- Born: June 9, 1957 (age 69)
- Education: University of North Carolina (BSBA) Northwestern University (MBA)
- Occupations: Investment Banker, Wall Street Executive, Philanthropist
- Employer: Apollo Global Management
- Spouse: Katherine

= Gary Parr =

American banker

Gary Wilton Parr (born 1957) is an American investment banker and Wall Street executive. He is Senior Managing Director of Apollo Global Management and a member of its Management Committee. Previously, he was a deputy chairman and member of the Board of Directors of Lazard. He was one of the most prominent advisors to governments and companies during the Great Financial Crisis.

==Early life and education==
Parr is from Charlotte, North Carolina. He attended the University of North Carolina at Chapel Hill and graduated with a BSBA in 1979 with Honors, Phi Beta Kappa and Beta Gamma Sigma, and was in Pi Kappa Phi fraternity. He also received an MBA from Northwestern University's Kellogg School of Management.

== Career ==

===Wall Street===
Parr began his career at First Boston Corp., where he worked on insurance industry mergers. In 1988, he was part of a group that formed the advisory firm Wasserstein Perella, co-founded by Bruce Wasserstein and Joseph Perella and rose to be co-president. In 1993, he moved to Morgan Stanley, where his roles included heading the Global Financial Institutions Group and co-heading the Global M&A Department with William Lewis Jr., as well as Vice Chairman. He joined Lazard in 2003.

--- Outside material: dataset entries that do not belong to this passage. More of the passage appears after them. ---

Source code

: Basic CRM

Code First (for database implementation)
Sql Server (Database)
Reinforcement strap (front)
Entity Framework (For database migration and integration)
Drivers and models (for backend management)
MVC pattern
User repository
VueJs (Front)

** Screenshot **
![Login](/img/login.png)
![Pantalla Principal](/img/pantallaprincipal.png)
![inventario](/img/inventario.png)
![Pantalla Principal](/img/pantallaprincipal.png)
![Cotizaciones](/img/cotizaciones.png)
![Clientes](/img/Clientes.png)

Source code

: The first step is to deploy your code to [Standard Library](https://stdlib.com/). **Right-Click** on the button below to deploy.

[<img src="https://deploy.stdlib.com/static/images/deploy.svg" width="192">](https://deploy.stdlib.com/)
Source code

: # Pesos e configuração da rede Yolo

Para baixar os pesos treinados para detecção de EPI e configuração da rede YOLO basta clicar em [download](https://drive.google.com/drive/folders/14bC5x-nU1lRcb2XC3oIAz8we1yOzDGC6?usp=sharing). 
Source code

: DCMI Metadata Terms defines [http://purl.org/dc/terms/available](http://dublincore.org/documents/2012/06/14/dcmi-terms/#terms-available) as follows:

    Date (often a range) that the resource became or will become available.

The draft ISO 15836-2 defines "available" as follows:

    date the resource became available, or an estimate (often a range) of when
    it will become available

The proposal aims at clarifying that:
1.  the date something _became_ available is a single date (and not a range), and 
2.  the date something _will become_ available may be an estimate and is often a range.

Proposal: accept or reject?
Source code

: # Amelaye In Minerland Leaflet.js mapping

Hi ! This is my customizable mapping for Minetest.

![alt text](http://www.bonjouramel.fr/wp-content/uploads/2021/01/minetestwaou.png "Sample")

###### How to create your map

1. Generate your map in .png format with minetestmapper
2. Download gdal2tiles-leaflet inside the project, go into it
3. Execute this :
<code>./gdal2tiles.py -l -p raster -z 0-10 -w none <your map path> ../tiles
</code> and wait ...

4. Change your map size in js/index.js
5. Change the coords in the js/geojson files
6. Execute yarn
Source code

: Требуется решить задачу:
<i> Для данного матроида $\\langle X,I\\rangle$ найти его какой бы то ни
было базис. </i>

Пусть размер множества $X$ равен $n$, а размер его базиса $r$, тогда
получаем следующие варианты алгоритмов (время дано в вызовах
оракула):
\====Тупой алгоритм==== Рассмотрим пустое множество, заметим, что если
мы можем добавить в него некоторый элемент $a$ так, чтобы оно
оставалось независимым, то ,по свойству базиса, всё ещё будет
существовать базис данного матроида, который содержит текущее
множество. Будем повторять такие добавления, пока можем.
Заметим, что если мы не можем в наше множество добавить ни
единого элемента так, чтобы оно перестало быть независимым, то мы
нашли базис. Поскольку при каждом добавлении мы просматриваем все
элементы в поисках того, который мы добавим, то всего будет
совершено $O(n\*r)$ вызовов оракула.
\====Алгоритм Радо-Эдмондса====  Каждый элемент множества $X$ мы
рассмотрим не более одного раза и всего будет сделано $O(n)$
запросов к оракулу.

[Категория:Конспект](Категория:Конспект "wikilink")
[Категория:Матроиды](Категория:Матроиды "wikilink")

At Lazard, he was a deputy chairman and on the board of directors.

He has advised clients on many of the largest mergers and acquisitions and strategic investments in the financial services industry, including: the sale of Lehman's North American investment banking business to Barclays; the sale of Bear Stearns to JPMorgan Chase; Mitsubishi UFJ's $9 Billion investment in Morgan Stanley; Kuwait's investment in Citigroup; China Investment Corp.'s investment in Morgan Stanley; the merger of Bank of New York and Mellon; the sale of Donaldson Lufkin & Jenrette to Credit Suisse First Boston; Dean Witter Discover's merger with Morgan Stanley; and Berkshire Hathaway's acquisition of GEICO.

Gary is a founder of Parré Chocolat, a luxury chocolate brand with an ethical trade ethos

===Board leadership and philanthropy===
- New York Philharmonic: Parr is Chairman Emeritus of the Board, and served two terms as chairman from September 2009 to February 2015.
- Venetian Heritage: Parr is a former chairman of the Board of Venetian Heritage, a historical preservation and restoration organization focusing on the former Republic of Venice's legacy of art and architecture.

Other Board Memberships:
- Morgan Library & Museum
- Berkeley Divinity School at Yale
- Lincoln Center: Executive Committee and Board
- Kenan-Flagler Business School at the University of North Carolina at Chapel Hill

=== Parr Center for Ethics at the University of North Carolina ===

Parr established the Parr Center for Ethics at the University of North Carolina at Chapel Hill in 2004 and the university recently celebrated its 20th Anniversary. Geoffrey Sayre-McCord, an eminent meta-ethicist specializing in moral realism and the ethical perspectives of David Hume is a co-founder and first executive director of the Parr Center for Ethics. Among other activities, the Parr Center sponsors visiting scholars and presentations by philosophers. The Parr Center is the home of the National High School Ethics Bowl, a nationwide competition that inspires and challenges high school students across the country to develop their ethical reasoning skills. Parr continues to serve as Chairman of the Parr Center and Sarah Stroud became Director of the Center in 2018.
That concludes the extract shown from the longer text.